The UK's productivity pain

Britain, like other economies, is facing low productivity growth, writes Richard Jeffrey


Richard Jeffrey

Richard Jeffrey

Chief Economist

In 2017’s Autumn Budget, Chancellor Philip Hammond slashed the UK’s productivity growth forecast, as earlier optimistic predictions proved unfounded. There is now concern that far from being a recovery phase following the financial crisis, we may be in a period of permanently low productivity growth.

In his Budget speech the Chancellor said: “Regrettably our productivity performance continues to disappoint. The Office for Budget Responsibility (OBR) has assumed at each of the last 16 fiscal events that productivity growth would return to its pre-crisis trend of about 2% a year, but it has remained stubbornly flat.”

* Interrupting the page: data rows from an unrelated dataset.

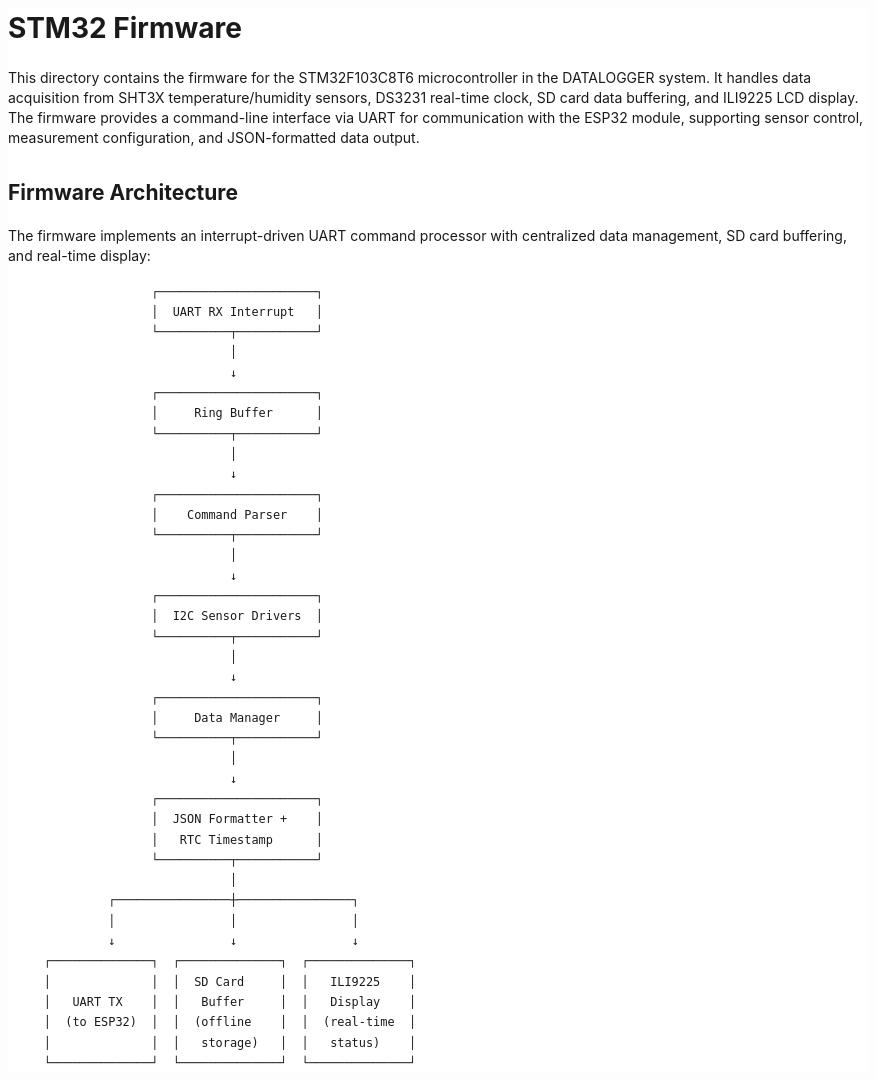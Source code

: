 # STM32 Firmware

This directory contains the firmware for the STM32F103C8T6 microcontroller in the DATALOGGER system. It handles data acquisition from SHT3X temperature/humidity sensors, DS3231 real-time clock, SD card data buffering, and ILI9225 LCD display. The firmware provides a command-line interface via UART for communication with the ESP32 module, supporting sensor control, measurement configuration, and JSON-formatted data output.

## Firmware Architecture

The firmware implements an interrupt-driven UART command processor with centralized data management, SD card buffering, and real-time display:

```
                    ┌──────────────────────┐
                    │  UART RX Interrupt   │
                    └──────────┬───────────┘
                               │
                               ↓
                    ┌──────────────────────┐
                    │     Ring Buffer      │
                    └──────────┬───────────┘
                               │
                               ↓
                    ┌──────────────────────┐
                    │    Command Parser    │
                    └──────────┬───────────┘
                               │
                               ↓
                    ┌──────────────────────┐
                    │  I2C Sensor Drivers  │
                    └──────────┬───────────┘
                               │
                               ↓
                    ┌──────────────────────┐
                    │     Data Manager     │
                    └──────────┬───────────┘
                               │
                               ↓
                    ┌──────────────────────┐
                    │  JSON Formatter +    │
                    │   RTC Timestamp      │
                    └──────────┬───────────┘
                               │
              ┌────────────────┼────────────────┐
              │                │                │
              ↓                ↓                ↓
     ┌──────────────┐  ┌──────────────┐  ┌──────────────┐
     │              │  │  SD Card     │  │   ILI9225    │
     │   UART TX    │  │   Buffer     │  │   Display    │
     │  (to ESP32)  │  │  (offline    │  │  (real-time  │
     │              │  │   storage)   │  │   status)    │
     └──────────────┘  └──────────────┘  └──────────────┘
```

In light of this disappointing performance, the OBR revised down its forecast for GDP growth, which it believes will reach 1.5% in 2017, 1.4% in 2018, and 1.3% in 2019 and 2020, before picking back up to 1.5% and finally 1.6% in 2022.

In an earlier report published before the Budget, the OBR had said: “It is notable that the ‘productivity puzzle’ is not just a UK phenomenon. For instance, the US Congressional Budget Office has made similar downward revisions to its productivity forecasts, as have the IMF and the OECD in their forecasts for many advanced economies. And weak investment and the impact of very low interest rates are plausible explanations for many countries.

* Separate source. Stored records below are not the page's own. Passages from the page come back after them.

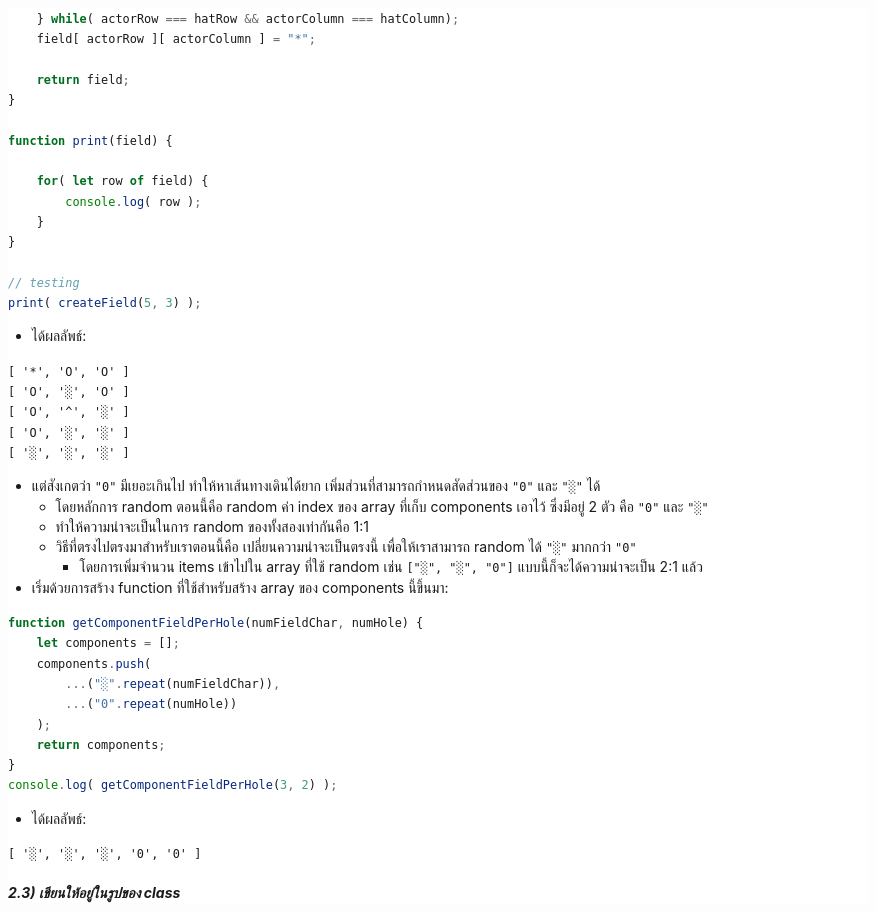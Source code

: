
 ```js
	} while( actorRow === hatRow && actorColumn === hatColumn);
	field[ actorRow ][ actorColumn ] = "*";

	return field;
}

function print(field) {

	for( let row of field) {
		console.log( row );
	}
}

// testing
print( createField(5, 3) );
```
- ได้ผลลัพธ์:
```
[ '*', 'O', 'O' ]
[ 'O', '░', 'O' ]
[ 'O', '^', '░' ]
[ 'O', '░', '░' ]
[ '░', '░', '░' ]
```
- แต่สังเกตว่า `"0"` มีเยอะเกินไป ทำให้หาเส้นทางเดินได้ยาก เพิ่มส่วนที่สามารถกำหนดสัดส่วนของ `"0"` และ `"░"` ได้
	- โดยหลักการ random ตอนนี้คือ random ค่า index ของ array ที่เก็บ components เอาไว้ ซึ่งมีอยู่ 2 ตัว คือ `"0"` และ `"░"`
	- ทำให้ความน่าจะเป็นในการ random ของทั้งสองเท่ากันคือ 1:1
	- วิธีที่ตรงไปตรงมาสำหรับเราตอนนี้คือ เปลี่ยนความน่าจะเป็นตรงนี้ เพื่อให้เราสามารถ random ได้ `"░"` มากกว่า `"0"`
		- โดยการเพิ่มจำนวน items เข้าไปใน array ที่ใช้ random เช่น `["░", "░", "0"]` แบบนี้ก็จะได้ความน่าจะเป็น 2:1 แล้ว
- เริ่มด้วยการสร้าง function ที่ใช้สำหรับสร้าง array ของ components นี้ขึ้นมา:
```js
function getComponentFieldPerHole(numFieldChar, numHole) {
	let components = [];
	components.push( 
		...("░".repeat(numFieldChar)), 
		...("0".repeat(numHole))
	);
	return components;
}
console.log( getComponentFieldPerHole(3, 2) );
```
- ได้ผลลัพธ์:
```
[ '░', '░', '░', '0', '0' ]
```

##### 2.3) เขียนให้อยู่ในรูปของ class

“But it is also worth noting that some commentators have argued that the advanced economies have entered an era of permanently subdued productivity growth for structural reasons.”

Suffering from low productivity is not a unique phenomenon to the UK. Weak investment and low interest rates in economies across the world mean that productivity is a puzzle that needs global attention.


Richard Jeffrey

Richard Jeffrey

Chief Economist

Richard Jeffrey was Chief Economist at Cazenove Capital until he retired in January 2018. 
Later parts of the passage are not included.